I am struggling to get an equivalent of Excel's YIELD function using Quantlib in python. As you can see from the Excel documentation on YIELD here, only a few parameters are needed compared to this example using Quantlib http://gouthamanbalaraman.com/blog/quantlib-bond-modeling.html


Also, if I use the function bondYield, I can't seem to get the same values as in Excel. Take for example this bond:

enter image description here

the YIELD above has the formula =YIELD(B1,B2,B3/100,B4,100,2,1)*100. The yield is 1.379848.

If I try to set up similar parameters in Quantlib, as shown below

# ql.Schedule
calendar = ql.UnitedStates()
bussinessConvention = ql.ModifiedFollowing
dateGeneration = ql.DateGeneration.Backward
monthEnd = False
cpn_freq = 2
issueDate = ql.Date(30, 9, 2014)
maturityDate = ql.Date(30, 9, 2019)
tenor = ql.Period(cpn_freq)
schedule = ql.Schedule(issueDate, maturityDate, tenor, calendar, bussinessConvention,
                       bussinessConvention, dateGeneration, monthEnd)

# ql.FixedRateBond
dayCounter = ql.ActualActual() 
settlementDays = 1
faceValue = 100
couponRate = 1.75 / 100
coupons = [couponRate]
fixedRateBond = ql.FixedRateBond(settlementDays, faceValue, schedule, coupons, dayCounter)

# ql.FixedRateBond.bondYield
compounding = ql.Compounded
cleanPrice = 100.7421875
fixedRateBond.bondYield(cleanPrice, dayCounter, compounding, cpn_freq) * 100

This gives a yield of 1.3784187000852273, which is close, but not the same as the one given by the excel function.


2 Answers 2


Your question is more or less answered in How to calculate bond yield in QuantLib - Python. Once you've built the fixed-rate bond object (as in the post you linked) you can call

fixedRateBond.bondYield(targetPrice, day_count, compounding, frequency)

Comparing the above to the Excel interface in your link, targetPrice is pr, frequency is the frequency as in Excel, and day_count is basis. The other parameters (maturity, settlement etc.) go in the definition of the bond.

This will let you skip the part in Goutham's post that deals with spot-curve definition and pricing engines. However, you won't have something as simple as Excel's formula. That's because the definition of the bond has to include quite a few real-life parameters (such as: should we adjust the start and end of coupons to a business day when they fall on a weekend or a holiday? If so, how? What calendar should we use to decide what days are holidays? Do you want the yield to be continuously compounded?)

If you want to avoid this, you can choose defaults that make sense for you and wrap the calculations in a simpler interface that you can call.
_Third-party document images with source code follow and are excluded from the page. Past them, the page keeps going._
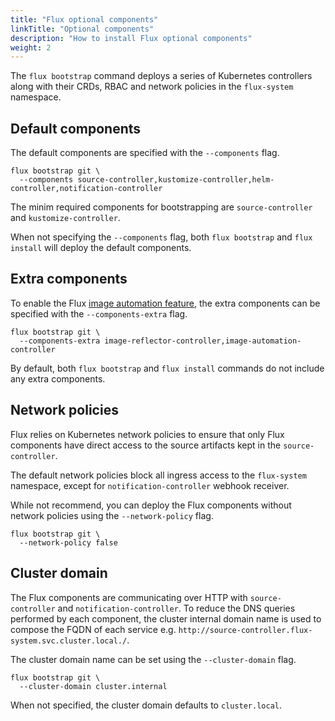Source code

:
 ```yaml
---
title: "Flux optional components"
linkTitle: "Optional components"
description: "How to install Flux optional components"
weight: 2
---
```


The `flux bootstrap` command deploys a series of Kubernetes controllers along with their CRDs, RBAC
and network policies in the `flux-system` namespace.

## Default components

The default components are specified with the `--components` flag.

```shell
flux bootstrap git \
  --components source-controller,kustomize-controller,helm-controller,notification-controller
```

The minim required components for bootstrapping are `source-controller` and `kustomize-controller`.

When not specifying the `--components` flag, both `flux bootstrap` and `flux install` will
deploy the default components.

## Extra components

To enable the Flux [image automation feature](/flux/guides/image-update/), the extra components
can be specified with the `--components-extra` flag.

```shell
flux bootstrap git \
  --components-extra image-reflector-controller,image-automation-controller
```

By default, both `flux bootstrap` and `flux install` commands do not include any extra components.

## Network policies

Flux relies on Kubernetes network policies to ensure that only Flux components
have direct access to the source artifacts kept in the `source-controller`.

The default network policies block all ingress access to the `flux-system` namespace,
except for `notification-controller` webhook receiver.

While not recommend, you can deploy the Flux components without network policies
using the `--network-policy` flag.

```shell
flux bootstrap git \
  --network-policy false
```

## Cluster domain

The Flux components are communicating over HTTP with `source-controller` and `notification-controller`.
To reduce the DNS queries performed by each component, the cluster internal domain name is used to
compose the FQDN of each service e.g. `http://source-controller.flux-system.svc.cluster.local./`. 

The cluster domain name can be set using the `--cluster-domain` flag.

```shell
flux bootstrap git \
  --cluster-domain cluster.internal
```

When not specified, the cluster domain defaults to `cluster.local`.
  • $\begingroup$ thanks @luigi-ballabio, that's useful, although I try to set this up and I see differences in values for the same bond parameters as per mi updated post above - can you please take a look at my update and let me know if you can spot something to help me match the excel result? The excel result is the same as the 'street convention' result in Bloomberg... thanks! $\endgroup$
    – tsando
    Sep 15, 2017 at 10:00
  • 1
    $\begingroup$ This is starting to become a different question. Anyway, the two things that come to mind are: (1) there are three different act/act conventions; check that you're using the correct one; (2) print out fixedRateBond.settlementDate() to check that it's the one you expect; if not, you might have to adjust the evaluation date or the number of settlement days. If neither help, please post to the quantlib mailing list. I'm afraid this is not the right place for debugging scripts... $\endgroup$ Sep 15, 2017 at 10:18
  • $\begingroup$ thanks @luigi-ballabio, setting the settlementDays value so that settlementDate matches the excel value, seems to almost match it spot on! $\endgroup$
    – tsando
    Sep 15, 2017 at 11:18

You're getting downvoted for asking a bad question. I'll explain why the question is bad.

Your link to the Excel documentation has the full specification of what YIELD does.
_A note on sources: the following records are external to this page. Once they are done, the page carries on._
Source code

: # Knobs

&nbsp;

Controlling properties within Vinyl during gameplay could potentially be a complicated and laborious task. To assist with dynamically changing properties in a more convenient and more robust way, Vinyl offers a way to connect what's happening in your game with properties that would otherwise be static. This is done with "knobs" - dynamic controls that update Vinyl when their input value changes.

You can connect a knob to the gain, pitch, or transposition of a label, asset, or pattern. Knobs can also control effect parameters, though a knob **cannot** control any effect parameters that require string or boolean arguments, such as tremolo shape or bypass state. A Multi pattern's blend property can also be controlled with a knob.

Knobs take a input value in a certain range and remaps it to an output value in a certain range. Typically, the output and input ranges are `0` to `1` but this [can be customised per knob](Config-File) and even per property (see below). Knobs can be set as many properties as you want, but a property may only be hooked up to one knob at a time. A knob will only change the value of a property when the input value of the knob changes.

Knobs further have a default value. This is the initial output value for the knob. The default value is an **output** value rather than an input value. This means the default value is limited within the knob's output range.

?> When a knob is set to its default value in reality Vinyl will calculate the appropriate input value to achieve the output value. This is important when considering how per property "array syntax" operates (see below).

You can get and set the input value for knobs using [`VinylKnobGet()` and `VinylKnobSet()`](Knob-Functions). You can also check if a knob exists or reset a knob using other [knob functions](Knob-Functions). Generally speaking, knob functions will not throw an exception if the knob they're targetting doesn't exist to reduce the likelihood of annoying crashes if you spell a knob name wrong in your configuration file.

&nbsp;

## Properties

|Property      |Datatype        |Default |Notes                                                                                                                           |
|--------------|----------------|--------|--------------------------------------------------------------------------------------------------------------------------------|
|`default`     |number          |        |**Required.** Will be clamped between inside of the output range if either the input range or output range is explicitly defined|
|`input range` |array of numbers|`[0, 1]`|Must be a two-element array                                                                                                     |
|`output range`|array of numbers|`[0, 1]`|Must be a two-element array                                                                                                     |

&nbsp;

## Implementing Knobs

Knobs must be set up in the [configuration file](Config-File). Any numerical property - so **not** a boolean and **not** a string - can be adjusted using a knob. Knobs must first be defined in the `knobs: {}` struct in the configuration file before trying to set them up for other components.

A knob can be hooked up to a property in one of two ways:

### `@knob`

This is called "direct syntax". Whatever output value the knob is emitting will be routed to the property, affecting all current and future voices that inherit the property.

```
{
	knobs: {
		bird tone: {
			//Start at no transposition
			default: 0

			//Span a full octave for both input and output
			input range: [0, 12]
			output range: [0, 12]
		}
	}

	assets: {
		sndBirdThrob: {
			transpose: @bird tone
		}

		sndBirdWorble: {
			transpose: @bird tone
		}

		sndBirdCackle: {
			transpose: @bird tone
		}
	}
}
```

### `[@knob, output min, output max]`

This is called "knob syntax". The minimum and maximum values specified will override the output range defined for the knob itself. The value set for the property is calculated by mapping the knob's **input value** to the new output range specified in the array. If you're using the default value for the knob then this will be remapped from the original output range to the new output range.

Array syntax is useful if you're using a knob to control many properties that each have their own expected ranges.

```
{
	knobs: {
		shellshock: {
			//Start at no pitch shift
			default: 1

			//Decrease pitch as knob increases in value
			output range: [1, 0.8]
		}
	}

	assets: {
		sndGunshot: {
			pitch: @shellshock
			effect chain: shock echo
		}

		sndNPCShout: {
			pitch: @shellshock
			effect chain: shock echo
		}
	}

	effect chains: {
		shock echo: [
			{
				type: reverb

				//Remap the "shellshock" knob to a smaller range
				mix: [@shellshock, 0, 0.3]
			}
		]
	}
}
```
If there is one coupon period or less until redemption, YIELD is calculated as follows:

(image here; look at your link) where:

A = number of days from the beginning of the coupon period to the settlement date (accrued days).

DSR = number of days from the settlement date to the redemption date.

E = number of days in the coupon period.

If there is more than one coupon period until redemption, YIELD is calculated through a hundred iterations. The resolution uses the Newton method, based on the formula used for the function PRICE. The yield is changed until the estimated price given the yield is close to price.

So: if there is one coupon period, you have an explicit formula.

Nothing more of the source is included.